In that sense, Salaryman Shi's look isn't just accurate to 16-bit era visuals, it works on actual 16-bit hardware. Outside of the use of a few transformative effects (which could still be replicated with the Super FX chip), everything about it works with the real SNES's limits: the RGB values, the amount of colors per palette row and total palette rows, even the amount of VRAM dictacting how many unique tiles can be used at a given time. I could rave about this stuff for hours, but I'll spare you from the exact technical details. TL;DGAF: Shi's art works on the SNES.
Now the obvious question is, why would I go through all that trouble for something that's so trivial that nobody will ever notice and/or appreciate it? The answer might surprise you - it's because it made it easier to draw. The paradox of limitations is that, when you set some hard limitations for yourself, it becomes easier to be creative. After all, having no limitations at all means anything is on the table. Limitations, on the other hand, make it very easy to determine what you can and can't do. As an indie developer who's seen dozens of people burn themselves out with crazy ambitious ideas and scope creep, I've found that not many artists in this industry embrace their limitations. They get it in their head that their first game needs to have a scope bigger and more ambitious than they could reasonably take on. It's a mistake that, as you can reasonably assume from Salaryman Shi's complicated history, I've made many times myself.
And yet it really doesn't have to be that way. That's the great thing about independent games: there's much less pressure to deliver something big and perfectly polished because consumers don't expect that most indie developers have the budget for that (unless your game is priced appropiately). If it's decent, people will forgive it for not being very unique. And if it's a bit rough, people won't mind as long as you're trying something new. It really is that simple.
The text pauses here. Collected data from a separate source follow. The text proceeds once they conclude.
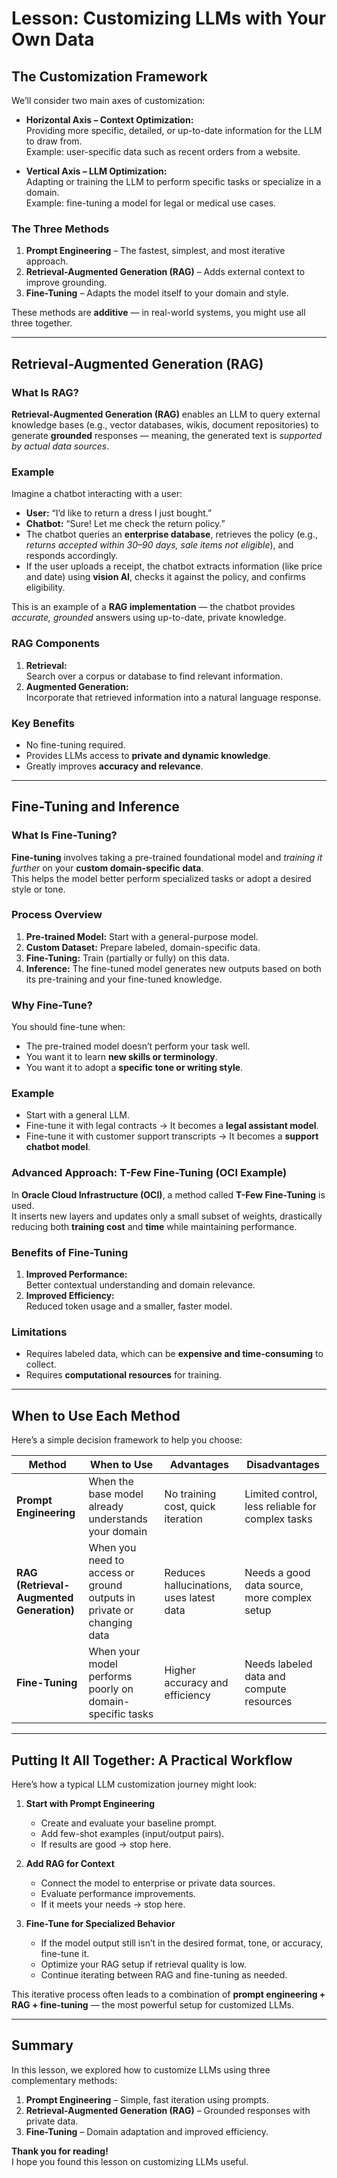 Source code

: # Lesson: Customizing LLMs with Your Own Data

## The Customization Framework

We’ll consider two main axes of customization:

- **Horizontal Axis – Context Optimization:**  
  Providing more specific, detailed, or up-to-date information for the LLM to draw from.  
  Example: user-specific data such as recent orders from a website.

- **Vertical Axis – LLM Optimization:**  
  Adapting or training the LLM to perform specific tasks or specialize in a domain.  
  Example: fine-tuning a model for legal or medical use cases.

### The Three Methods

1. **Prompt Engineering** – The fastest, simplest, and most iterative approach.  
2. **Retrieval-Augmented Generation (RAG)** – Adds external context to improve grounding.  
3. **Fine-Tuning** – Adapts the model itself to your domain and style.  

These methods are **additive** — in real-world systems, you might use all three together.

---

## Retrieval-Augmented Generation (RAG)

### What Is RAG?

**Retrieval-Augmented Generation (RAG)** enables an LLM to query external knowledge bases (e.g., vector databases, wikis, document repositories) to generate **grounded** responses — meaning, the generated text is *supported by actual data sources*.

### Example

Imagine a chatbot interacting with a user:

- **User:** “I’d like to return a dress I just bought.”  
- **Chatbot:** “Sure! Let me check the return policy.”  
- The chatbot queries an **enterprise database**, retrieves the policy (e.g., *returns accepted within 30–90 days, sale items not eligible*), and responds accordingly.
- If the user uploads a receipt, the chatbot extracts information (like price and date) using **vision AI**, checks it against the policy, and confirms eligibility.

This is an example of a **RAG implementation** — the chatbot provides *accurate, grounded* answers using up-to-date, private knowledge.

### RAG Components

1. **Retrieval:**  
   Search over a corpus or database to find relevant information.  
2. **Augmented Generation:**  
   Incorporate that retrieved information into a natural language response.

### Key Benefits

- No fine-tuning required.  
- Provides LLMs access to **private and dynamic knowledge**.  
- Greatly improves **accuracy and relevance**.  

---

## Fine-Tuning and Inference

### What Is Fine-Tuning?

**Fine-tuning** involves taking a pre-trained foundational model and *training it further* on your **custom domain-specific data**.  
This helps the model better perform specialized tasks or adopt a desired style or tone.

### Process Overview

1. **Pre-trained Model:** Start with a general-purpose model.  
2. **Custom Dataset:** Prepare labeled, domain-specific data.  
3. **Fine-Tuning:** Train (partially or fully) on this data.  
4. **Inference:** The fine-tuned model generates new outputs based on both its pre-training and your fine-tuned knowledge.

### Why Fine-Tune?

You should fine-tune when:
- The pre-trained model doesn’t perform your task well.  
- You want it to learn **new skills or terminology**.  
- You want it to adopt a **specific tone or writing style**.

### Example

- Start with a general LLM.  
- Fine-tune it with legal contracts → It becomes a **legal assistant model**.  
- Fine-tune it with customer support transcripts → It becomes a **support chatbot model**.

### Advanced Approach: T-Few Fine-Tuning (OCI Example)

In **Oracle Cloud Infrastructure (OCI)**, a method called **T-Few Fine-Tuning** is used.  
It inserts new layers and updates only a small subset of weights, drastically reducing both **training cost** and **time** while maintaining performance.

### Benefits of Fine-Tuning

1. **Improved Performance:**  
   Better contextual understanding and domain relevance.  
2. **Improved Efficiency:**  
   Reduced token usage and a smaller, faster model.

### Limitations

- Requires labeled data, which can be **expensive and time-consuming** to collect.  
- Requires **computational resources** for training.

---

## When to Use Each Method

Here’s a simple decision framework to help you choose:

| Method | When to Use | Advantages | Disadvantages |
|--------|--------------|-------------|----------------|
| **Prompt Engineering** | When the base model already understands your domain | No training cost, quick iteration | Limited control, less reliable for complex tasks |
| **RAG (Retrieval-Augmented Generation)** | When you need to access or ground outputs in private or changing data | Reduces hallucinations, uses latest data | Needs a good data source, more complex setup |
| **Fine-Tuning** | When your model performs poorly on domain-specific tasks | Higher accuracy and efficiency | Needs labeled data and compute resources |

---

## Putting It All Together: A Practical Workflow

Here’s how a typical LLM customization journey might look:

1. **Start with Prompt Engineering**  
   - Create and evaluate your baseline prompt.  
   - Add few-shot examples (input/output pairs).  
   - If results are good → stop here.

2. **Add RAG for Context**  
   - Connect the model to enterprise or private data sources.  
   - Evaluate performance improvements.  
   - If it meets your needs → stop here.

3. **Fine-Tune for Specialized Behavior**  
   - If the model output still isn’t in the desired format, tone, or accuracy, fine-tune it.  
   - Optimize your RAG setup if retrieval quality is low.  
   - Continue iterating between RAG and fine-tuning as needed.

This iterative process often leads to a combination of **prompt engineering + RAG + fine-tuning** — the most powerful setup for customized LLMs.

---

## Summary

In this lesson, we explored how to customize LLMs using three complementary methods:

1. **Prompt Engineering** – Simple, fast iteration using prompts.  
2. **Retrieval-Augmented Generation (RAG)** – Grounded responses with private data.  
3. **Fine-Tuning** – Domain adaptation and improved efficiency.

**Thank you for reading!**  
I hope you found this lesson on customizing LLMs useful.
Salaryman Shi went on to sell about 1.400 copies. That's nothing to brag about, but it was never going to be a game that'd rock the industry or something that'd change the way people look at games, and it was never meant to be. It was a small game that me and DJ Coco made in our spare time for fun. Because our plans were never that ambitious, it was easy to just keep working on it, knowing that the final game would be done Real Soon Now™. The base game ended up only taking a year to develop, with the free DLC only taking a few extra months on top, and with its budget being so low we ended up making a pretty decent profit off it.
If you stop thinking of limitations as what you can't do, but instead as what you can, everything becomes much easier.